▸ **Task details**: I need the records below retyped exactly.

________________

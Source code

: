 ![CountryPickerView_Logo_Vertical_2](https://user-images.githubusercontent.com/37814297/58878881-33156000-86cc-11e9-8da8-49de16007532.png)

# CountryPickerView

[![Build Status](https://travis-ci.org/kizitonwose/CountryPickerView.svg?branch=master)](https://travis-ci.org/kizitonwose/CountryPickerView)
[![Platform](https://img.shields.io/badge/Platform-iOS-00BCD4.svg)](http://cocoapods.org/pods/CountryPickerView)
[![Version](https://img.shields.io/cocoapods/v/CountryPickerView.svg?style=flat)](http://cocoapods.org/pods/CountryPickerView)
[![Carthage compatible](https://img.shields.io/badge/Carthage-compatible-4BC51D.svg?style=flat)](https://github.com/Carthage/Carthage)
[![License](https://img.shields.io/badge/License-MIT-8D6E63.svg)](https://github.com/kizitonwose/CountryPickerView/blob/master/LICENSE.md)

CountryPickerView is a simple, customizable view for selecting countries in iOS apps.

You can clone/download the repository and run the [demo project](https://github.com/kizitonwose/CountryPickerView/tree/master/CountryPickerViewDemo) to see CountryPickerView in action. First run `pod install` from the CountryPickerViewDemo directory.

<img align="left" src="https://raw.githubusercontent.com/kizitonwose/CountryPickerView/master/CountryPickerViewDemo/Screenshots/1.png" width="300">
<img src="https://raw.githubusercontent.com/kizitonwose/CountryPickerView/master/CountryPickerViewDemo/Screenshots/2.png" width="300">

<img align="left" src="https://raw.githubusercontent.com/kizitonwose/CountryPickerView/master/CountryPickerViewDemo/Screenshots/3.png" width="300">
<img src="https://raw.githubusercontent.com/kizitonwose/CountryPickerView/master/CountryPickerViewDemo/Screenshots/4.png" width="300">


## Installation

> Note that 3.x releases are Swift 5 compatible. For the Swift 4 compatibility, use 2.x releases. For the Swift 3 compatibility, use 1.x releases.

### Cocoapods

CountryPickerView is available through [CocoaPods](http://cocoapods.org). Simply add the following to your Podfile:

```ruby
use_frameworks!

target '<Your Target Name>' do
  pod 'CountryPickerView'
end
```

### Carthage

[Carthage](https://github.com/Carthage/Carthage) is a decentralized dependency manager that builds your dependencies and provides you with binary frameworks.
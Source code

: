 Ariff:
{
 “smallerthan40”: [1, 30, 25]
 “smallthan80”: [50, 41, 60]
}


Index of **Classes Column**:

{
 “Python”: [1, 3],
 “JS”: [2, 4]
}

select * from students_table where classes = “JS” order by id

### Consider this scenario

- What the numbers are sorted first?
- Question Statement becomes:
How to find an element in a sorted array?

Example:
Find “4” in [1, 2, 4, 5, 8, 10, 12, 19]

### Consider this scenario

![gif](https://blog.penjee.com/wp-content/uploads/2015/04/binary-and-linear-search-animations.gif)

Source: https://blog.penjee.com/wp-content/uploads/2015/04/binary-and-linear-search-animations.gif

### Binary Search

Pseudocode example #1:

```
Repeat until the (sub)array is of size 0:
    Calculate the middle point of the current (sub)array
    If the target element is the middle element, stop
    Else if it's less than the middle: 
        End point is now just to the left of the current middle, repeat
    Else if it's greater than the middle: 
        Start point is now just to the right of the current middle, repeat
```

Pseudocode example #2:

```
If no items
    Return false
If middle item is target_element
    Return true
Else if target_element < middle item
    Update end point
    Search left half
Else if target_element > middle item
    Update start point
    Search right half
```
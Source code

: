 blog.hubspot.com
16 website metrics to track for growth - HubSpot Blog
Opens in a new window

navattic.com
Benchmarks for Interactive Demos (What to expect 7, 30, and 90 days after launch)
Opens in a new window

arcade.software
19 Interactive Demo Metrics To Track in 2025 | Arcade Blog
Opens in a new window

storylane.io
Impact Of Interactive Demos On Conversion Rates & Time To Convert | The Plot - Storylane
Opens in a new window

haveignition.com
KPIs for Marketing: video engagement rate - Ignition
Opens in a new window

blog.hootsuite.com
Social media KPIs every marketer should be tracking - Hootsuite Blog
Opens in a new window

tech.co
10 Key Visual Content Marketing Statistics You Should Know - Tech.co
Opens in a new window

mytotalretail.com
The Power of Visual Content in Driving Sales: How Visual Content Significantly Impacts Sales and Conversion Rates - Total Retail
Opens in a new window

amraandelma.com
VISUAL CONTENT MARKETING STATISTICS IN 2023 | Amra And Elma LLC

________________

▸ **Worked solution**:
Source code

: ![CountryPickerView_Logo_Vertical_2](https://user-images.githubusercontent.com/37814297/58878881-33156000-86cc-11e9-8da8-49de16007532.png)

# CountryPickerView

[![Build Status](https://travis-ci.org/kizitonwose/CountryPickerView.svg?branch=master)](https://travis-ci.org/kizitonwose/CountryPickerView)
[![Platform](https://img.shields.io/badge/Platform-iOS-00BCD4.svg)](http://cocoapods.org/pods/CountryPickerView)
[![Version](https://img.shields.io/cocoapods/v/CountryPickerView.svg?style=flat)](http://cocoapods.org/pods/CountryPickerView)
[![Carthage compatible](https://img.shields.io/badge/Carthage-compatible-4BC51D.svg?style=flat)](https://github.com/Carthage/Carthage)
[![License](https://img.shields.io/badge/License-MIT-8D6E63.svg)](https://github.com/kizitonwose/CountryPickerView/blob/master/LICENSE.md)

CountryPickerView is a simple, customizable view for selecting countries in iOS apps.

You can clone/download the repository and run the [demo project](https://github.com/kizitonwose/CountryPickerView/tree/master/CountryPickerViewDemo) to see CountryPickerView in action. First run `pod install` from the CountryPickerViewDemo directory.

<img align="left" src="https://raw.githubusercontent.com/kizitonwose/CountryPickerView/master/CountryPickerViewDemo/Screenshots/1.png" width="300">
<img src="https://raw.githubusercontent.com/kizitonwose/CountryPickerView/master/CountryPickerViewDemo/Screenshots/2.png" width="300">

<img align="left" src="https://raw.githubusercontent.com/kizitonwose/CountryPickerView/master/CountryPickerViewDemo/Screenshots/3.png" width="300">
<img src="https://raw.githubusercontent.com/kizitonwose/CountryPickerView/master/CountryPickerViewDemo/Screenshots/4.png" width="300">


## Installation

> Note that 3.x releases are Swift 5 compatible. For the Swift 4 compatibility, use 2.x releases. For the Swift 3 compatibility, use 1.x releases.

### Cocoapods

CountryPickerView is available through [CocoaPods](http://cocoapods.org). Simply add the following to your Podfile:

```ruby
use_frameworks!

target '<Your Target Name>' do
  pod 'CountryPickerView'
end
```

### Carthage

[Carthage](https://github.com/Carthage/Carthage) is a decentralized dependency manager that builds your dependencies and provides you with binary frameworks.
Source code

: Ariff:
{
 “smallerthan40”: [1, 30, 25]
 “smallthan80”: [50, 41, 60]
}


Index of **Classes Column**:

{
 “Python”: [1, 3],
 “JS”: [2, 4]
}

select * from students_table where classes = “JS” order by id

### Consider this scenario

- What the numbers are sorted first?
- Question Statement becomes:
How to find an element in a sorted array?

Example:
Find “4” in [1, 2, 4, 5, 8, 10, 12, 19]

### Consider this scenario

![gif](https://blog.penjee.com/wp-content/uploads/2015/04/binary-and-linear-search-animations.gif)

Source: https://blog.penjee.com/wp-content/uploads/2015/04/binary-and-linear-search-animations.gif

### Binary Search

Pseudocode example #1:

```
Repeat until the (sub)array is of size 0:
    Calculate the middle point of the current (sub)array
    If the target element is the middle element, stop
    Else if it's less than the middle: 
        End point is now just to the left of the current middle, repeat
    Else if it's greater than the middle: 
        Start point is now just to the right of the current middle, repeat
```

Pseudocode example #2:

```
If no items
    Return false
If middle item is target_element
    Return true
Else if target_element < middle item
    Update end point
    Search left half
Else if target_element > middle item
    Update start point
    Search right half
```
Source code

: blog.hubspot.com
16 website metrics to track for growth - HubSpot Blog
Opens in a new window

navattic.com
Benchmarks for Interactive Demos (What to expect 7, 30, and 90 days after launch)
Opens in a new window

arcade.software
19 Interactive Demo Metrics To Track in 2025 | Arcade Blog
Opens in a new window

storylane.io
Impact Of Interactive Demos On Conversion Rates & Time To Convert | The Plot - Storylane
Opens in a new window

haveignition.com
KPIs for Marketing: video engagement rate - Ignition
Opens in a new window

blog.hootsuite.com
Social media KPIs every marketer should be tracking - Hootsuite Blog
Opens in a new window

tech.co
10 Key Visual Content Marketing Statistics You Should Know - Tech.co
Opens in a new window

mytotalretail.com
The Power of Visual Content in Driving Sales: How Visual Content Significantly Impacts Sales and Conversion Rates - Total Retail
Opens in a new window

amraandelma.com
VISUAL CONTENT MARKETING STATISTICS IN 2023 | Amra And Elma LLC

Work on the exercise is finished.